- Title
- Leviton Industries vs. Salvador
- Case
- G.R. No. L-40163
- Decision Date
- Jun 19, 1982
- In Leviton Industries v. Salvador, the Supreme Court dismissed a complaint for unfair competition filed by Leviton Manufacturing Co., Inc. against Leviton Industries and others due to the plaintiff's failure to comply with the requirements of Section 21-A, which grants foreign corporations the right to seek redress for unfair competition before Philippine courts.
199 Phil. 590
SECOND DIVISION
[ G.R. No. L-40163. June 19, 1982 ] LEVITON INDUSTRIES, NENA DE LA CRUZ LIM, DOMINGO GO, AND LIM KIAT, PETITIONERS, VS. HON. SERAFIN SALVADOR, JUDGE, COURT OF FIRST INSTANCE OF RIZAL, CALOOCAN CITY, BRANCH XIV AND LEVITON MANUFACTURING CO., INC., RESPONDENTS.
D E C I S I O N
D E C I S I O N
ESCOLIN, J.:
On April 17, 1973, private respondent Leviton Manufacturing Co., Inc., filed a complaint for unfair competition against petitioners Leviton Industries, Nena de la Cruz Lim, Domingo Go and Lim Kiat before the Court of First Instance of Rizal, Branch XXXIII, presided by respondent Judge Serafin Salvador. The complaint substantially alleges that plaintiff is a foreign corporation organized and existing under the laws of the State of New York, United States of America, with office located at 236 Greenpoint Avenue, Brooklyn City, State of New York, U.S.A.; that defendant Leviton Industries is a partnership organized and existing under the laws of the Philippines with principal office at 382 10th Avenue, Grace Park, Caloocan City; while defendants Nena de la Cruz Lim, Domingo Go and Lim Kiat are the partners, with defendant Domingo Go acting as General Manager of defendant Leviton Industries; that plaintiff, founded in 1906 by Isidor Leviton, is the largest manufacturer of electrical wiring devices in the United States under the trademark Leviton, which various electrical wiring devices bearing the trademark Leviton and trade name Leviton Manufacturing Co., Inc. had been exported to the Philippines since 1954; that due to the superior quality and widespread use of its products by the public, the same are well known to Filipino consumers under the trade name Leviton Manufacturing Co., Inc. and trademark Leviton; that long subsequent to the use of plaintiff's trademark and trade name in the Philippines, defendants began manufacturing and selling electrical ballast, fuse and oval buzzer under the trademark Leviton and trade name Leviton Industries Co.; that Domingo Go, partner and general manager of defendant partnership, had registered with the Philippine Patent Office the trademarks Leviton Label and Leviton with respect to ballast and fuse under Certificate of Registration Nos. SR-1132 and 15517, respectively, which registration was contrary to paragraphs (d) and (e) of Section 4 of RA 166, as amended, and violative of plaintiff's right over the trademark Leviton; that defendants not only used the trademark Leviton but likewise copied the design used by plaintiff in distinguishing its trademark; and that the use thereof by defendants of its products would cause confusion in the minds of the consumers and likely to deceive them as to the source of origin, thereby enabling defendants to pass off their products as those of plaintiff's.

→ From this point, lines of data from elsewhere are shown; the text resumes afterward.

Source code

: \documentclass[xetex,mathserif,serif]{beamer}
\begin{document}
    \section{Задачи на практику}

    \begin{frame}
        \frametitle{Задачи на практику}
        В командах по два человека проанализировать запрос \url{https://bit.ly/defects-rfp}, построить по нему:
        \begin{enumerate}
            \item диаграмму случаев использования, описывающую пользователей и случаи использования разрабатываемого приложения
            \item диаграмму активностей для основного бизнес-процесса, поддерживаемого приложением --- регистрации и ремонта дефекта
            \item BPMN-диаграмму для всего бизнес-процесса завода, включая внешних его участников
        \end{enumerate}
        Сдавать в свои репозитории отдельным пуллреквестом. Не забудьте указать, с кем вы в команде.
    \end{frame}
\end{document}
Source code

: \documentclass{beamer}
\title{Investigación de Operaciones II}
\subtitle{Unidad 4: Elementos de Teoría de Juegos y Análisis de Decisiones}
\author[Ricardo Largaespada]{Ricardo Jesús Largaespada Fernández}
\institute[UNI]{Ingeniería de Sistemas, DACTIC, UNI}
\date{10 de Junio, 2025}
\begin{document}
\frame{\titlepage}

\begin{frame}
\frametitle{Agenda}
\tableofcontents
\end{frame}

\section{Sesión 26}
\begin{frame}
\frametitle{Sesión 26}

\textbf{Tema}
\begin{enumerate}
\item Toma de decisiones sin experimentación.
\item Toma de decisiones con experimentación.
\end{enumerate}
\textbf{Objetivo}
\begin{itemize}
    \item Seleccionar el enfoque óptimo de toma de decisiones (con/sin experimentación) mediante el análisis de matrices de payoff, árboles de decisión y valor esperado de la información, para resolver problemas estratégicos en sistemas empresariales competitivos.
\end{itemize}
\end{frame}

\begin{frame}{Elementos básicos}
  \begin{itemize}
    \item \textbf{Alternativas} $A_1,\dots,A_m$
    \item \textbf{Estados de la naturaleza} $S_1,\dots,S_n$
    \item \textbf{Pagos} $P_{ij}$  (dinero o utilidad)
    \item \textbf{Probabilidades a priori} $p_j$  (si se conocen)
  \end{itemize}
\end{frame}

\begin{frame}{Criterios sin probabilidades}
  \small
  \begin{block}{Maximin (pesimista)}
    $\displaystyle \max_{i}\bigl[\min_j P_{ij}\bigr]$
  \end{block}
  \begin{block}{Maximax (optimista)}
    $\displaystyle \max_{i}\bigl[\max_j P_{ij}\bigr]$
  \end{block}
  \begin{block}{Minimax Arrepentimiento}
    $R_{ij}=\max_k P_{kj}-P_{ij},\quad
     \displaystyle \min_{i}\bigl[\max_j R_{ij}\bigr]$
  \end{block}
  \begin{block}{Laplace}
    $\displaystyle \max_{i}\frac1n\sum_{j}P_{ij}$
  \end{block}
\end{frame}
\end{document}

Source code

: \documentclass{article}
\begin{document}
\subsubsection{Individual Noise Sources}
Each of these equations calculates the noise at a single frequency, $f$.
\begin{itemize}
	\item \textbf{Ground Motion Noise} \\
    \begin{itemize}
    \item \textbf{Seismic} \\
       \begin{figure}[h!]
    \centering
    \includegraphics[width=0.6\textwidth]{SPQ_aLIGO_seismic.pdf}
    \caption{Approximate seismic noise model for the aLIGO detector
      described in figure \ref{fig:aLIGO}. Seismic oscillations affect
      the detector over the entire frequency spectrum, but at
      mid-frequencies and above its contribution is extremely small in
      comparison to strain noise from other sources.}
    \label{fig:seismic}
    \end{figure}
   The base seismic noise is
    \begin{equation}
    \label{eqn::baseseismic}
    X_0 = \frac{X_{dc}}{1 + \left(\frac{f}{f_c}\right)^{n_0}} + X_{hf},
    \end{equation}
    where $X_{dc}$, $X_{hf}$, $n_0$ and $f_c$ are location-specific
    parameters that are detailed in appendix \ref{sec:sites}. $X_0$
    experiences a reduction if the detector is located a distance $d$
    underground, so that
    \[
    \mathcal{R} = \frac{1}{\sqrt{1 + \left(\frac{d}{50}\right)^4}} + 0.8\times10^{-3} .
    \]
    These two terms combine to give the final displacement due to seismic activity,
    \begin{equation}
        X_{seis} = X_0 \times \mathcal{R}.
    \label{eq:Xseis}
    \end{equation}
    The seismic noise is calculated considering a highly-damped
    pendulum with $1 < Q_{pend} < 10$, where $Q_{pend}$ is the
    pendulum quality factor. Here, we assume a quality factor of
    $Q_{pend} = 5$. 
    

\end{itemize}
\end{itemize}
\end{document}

Invoking the provisions of Section 21-A of Republic Act No. 166, plaintiff prayed for damages. It also sought the issuance of a writ of injunction to prohibit defendants from using the trade name Leviton Industries, Co. and the trademark Leviton.
Defendants moved to dismiss the complaint for failure to state a cause of action, drawing attention to the plaintiff's failure to allege therein its capacity to sue under Section 21-A of Republic Act No. 166, as amended. After the filing of the plaintiff's opposition and the defendant's reply, the respondent judge denied the motion on the ground that the same did not appear to be indubitable.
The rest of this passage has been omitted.